**What is being asked**: Find the lines holding the string "including" in the data, then copy all of them.

Stored data entries:
---
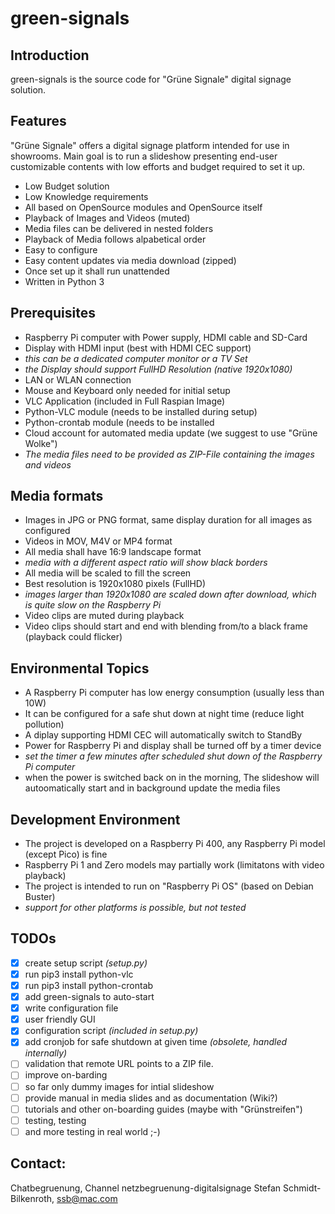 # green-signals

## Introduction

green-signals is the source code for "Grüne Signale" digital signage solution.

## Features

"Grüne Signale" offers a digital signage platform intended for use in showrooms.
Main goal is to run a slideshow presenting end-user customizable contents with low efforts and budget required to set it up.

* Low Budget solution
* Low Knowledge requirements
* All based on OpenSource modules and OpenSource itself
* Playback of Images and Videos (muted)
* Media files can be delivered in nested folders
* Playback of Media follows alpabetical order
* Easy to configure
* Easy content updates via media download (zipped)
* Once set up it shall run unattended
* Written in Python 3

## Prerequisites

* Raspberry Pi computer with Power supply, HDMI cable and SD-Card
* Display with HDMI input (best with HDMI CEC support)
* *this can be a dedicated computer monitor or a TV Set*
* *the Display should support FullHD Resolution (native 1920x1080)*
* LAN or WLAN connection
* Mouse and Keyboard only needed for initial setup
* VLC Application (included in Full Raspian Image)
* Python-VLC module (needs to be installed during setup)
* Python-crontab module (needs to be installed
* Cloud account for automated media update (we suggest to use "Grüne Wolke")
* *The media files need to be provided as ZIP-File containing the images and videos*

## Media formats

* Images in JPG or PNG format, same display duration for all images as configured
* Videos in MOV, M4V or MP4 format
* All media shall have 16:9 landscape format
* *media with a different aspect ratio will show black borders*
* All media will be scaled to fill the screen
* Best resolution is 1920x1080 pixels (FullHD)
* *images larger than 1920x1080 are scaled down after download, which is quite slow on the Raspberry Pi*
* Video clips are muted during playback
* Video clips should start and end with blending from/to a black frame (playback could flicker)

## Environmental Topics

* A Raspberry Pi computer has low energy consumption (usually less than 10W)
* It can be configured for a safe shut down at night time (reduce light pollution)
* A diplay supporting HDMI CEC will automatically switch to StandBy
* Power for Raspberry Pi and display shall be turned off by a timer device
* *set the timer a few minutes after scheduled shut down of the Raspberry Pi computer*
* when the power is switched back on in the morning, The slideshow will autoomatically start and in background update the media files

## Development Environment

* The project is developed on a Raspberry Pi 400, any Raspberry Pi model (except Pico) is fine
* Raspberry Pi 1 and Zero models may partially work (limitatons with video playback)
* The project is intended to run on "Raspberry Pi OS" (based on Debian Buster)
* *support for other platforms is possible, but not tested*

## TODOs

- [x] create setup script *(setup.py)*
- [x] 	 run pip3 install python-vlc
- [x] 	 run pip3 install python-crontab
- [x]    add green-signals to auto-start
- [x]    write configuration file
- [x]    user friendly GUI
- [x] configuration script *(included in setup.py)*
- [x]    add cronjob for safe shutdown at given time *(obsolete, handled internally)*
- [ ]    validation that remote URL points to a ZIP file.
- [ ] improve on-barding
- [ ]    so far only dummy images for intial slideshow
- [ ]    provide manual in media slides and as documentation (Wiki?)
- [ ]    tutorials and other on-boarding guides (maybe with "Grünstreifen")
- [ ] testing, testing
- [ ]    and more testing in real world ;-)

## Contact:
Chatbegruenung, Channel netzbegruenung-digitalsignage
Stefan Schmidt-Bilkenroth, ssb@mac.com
---
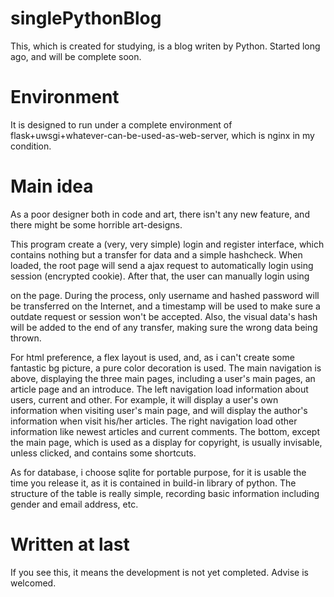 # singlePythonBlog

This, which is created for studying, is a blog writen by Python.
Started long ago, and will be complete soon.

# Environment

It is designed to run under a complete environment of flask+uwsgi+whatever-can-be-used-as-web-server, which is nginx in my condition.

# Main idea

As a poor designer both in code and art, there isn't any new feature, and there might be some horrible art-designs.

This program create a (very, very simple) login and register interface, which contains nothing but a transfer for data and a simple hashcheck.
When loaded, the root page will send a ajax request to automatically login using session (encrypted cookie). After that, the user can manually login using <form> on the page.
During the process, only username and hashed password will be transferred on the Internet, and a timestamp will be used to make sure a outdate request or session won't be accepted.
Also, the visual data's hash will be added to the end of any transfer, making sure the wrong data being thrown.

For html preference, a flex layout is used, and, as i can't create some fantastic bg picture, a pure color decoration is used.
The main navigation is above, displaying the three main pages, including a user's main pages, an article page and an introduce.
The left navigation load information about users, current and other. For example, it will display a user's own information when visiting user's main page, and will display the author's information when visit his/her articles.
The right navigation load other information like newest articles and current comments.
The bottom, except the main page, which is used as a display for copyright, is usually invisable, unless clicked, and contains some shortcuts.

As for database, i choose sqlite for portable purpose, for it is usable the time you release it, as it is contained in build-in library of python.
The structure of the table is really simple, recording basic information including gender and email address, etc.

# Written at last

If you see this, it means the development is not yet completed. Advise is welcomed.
---
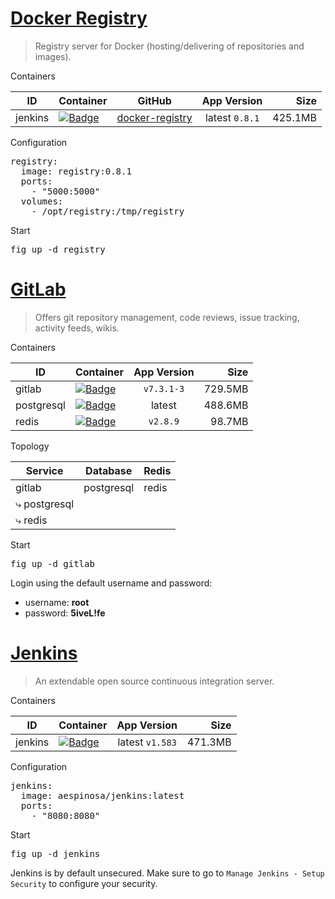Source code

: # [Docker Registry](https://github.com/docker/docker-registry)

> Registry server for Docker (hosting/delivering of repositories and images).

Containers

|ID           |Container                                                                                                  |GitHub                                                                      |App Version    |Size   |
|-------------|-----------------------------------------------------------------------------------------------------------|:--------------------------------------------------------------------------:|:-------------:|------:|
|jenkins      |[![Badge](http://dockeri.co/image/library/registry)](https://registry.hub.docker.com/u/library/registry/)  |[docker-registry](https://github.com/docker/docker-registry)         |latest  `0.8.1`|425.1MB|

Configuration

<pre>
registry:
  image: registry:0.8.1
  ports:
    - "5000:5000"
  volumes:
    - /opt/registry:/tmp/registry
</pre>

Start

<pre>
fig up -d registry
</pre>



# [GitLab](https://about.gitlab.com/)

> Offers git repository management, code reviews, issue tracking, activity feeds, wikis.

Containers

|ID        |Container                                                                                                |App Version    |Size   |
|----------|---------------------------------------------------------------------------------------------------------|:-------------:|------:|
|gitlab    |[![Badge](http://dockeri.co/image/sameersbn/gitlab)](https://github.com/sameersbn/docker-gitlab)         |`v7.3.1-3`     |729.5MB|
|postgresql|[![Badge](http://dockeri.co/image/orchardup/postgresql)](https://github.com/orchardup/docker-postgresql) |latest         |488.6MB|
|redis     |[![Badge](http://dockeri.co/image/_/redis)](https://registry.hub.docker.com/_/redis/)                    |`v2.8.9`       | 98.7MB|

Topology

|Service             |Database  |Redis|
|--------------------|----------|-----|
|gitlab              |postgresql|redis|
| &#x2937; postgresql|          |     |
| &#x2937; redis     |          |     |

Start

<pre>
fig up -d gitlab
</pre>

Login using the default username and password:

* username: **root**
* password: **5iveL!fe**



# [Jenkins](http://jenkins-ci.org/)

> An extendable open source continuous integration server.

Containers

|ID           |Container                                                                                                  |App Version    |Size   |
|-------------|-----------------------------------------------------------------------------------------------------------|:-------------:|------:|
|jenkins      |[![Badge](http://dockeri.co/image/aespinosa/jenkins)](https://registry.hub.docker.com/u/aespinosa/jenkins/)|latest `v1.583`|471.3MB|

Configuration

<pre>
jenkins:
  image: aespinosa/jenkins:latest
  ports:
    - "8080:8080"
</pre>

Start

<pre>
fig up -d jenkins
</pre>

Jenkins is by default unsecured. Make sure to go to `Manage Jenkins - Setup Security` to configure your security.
---
**Worked solution**:
The main navigation is above, displaying the three main pages, including a user's main pages, an article page and an introduce.
The structure of the table is really simple, recording basic information including gender and email address, etc.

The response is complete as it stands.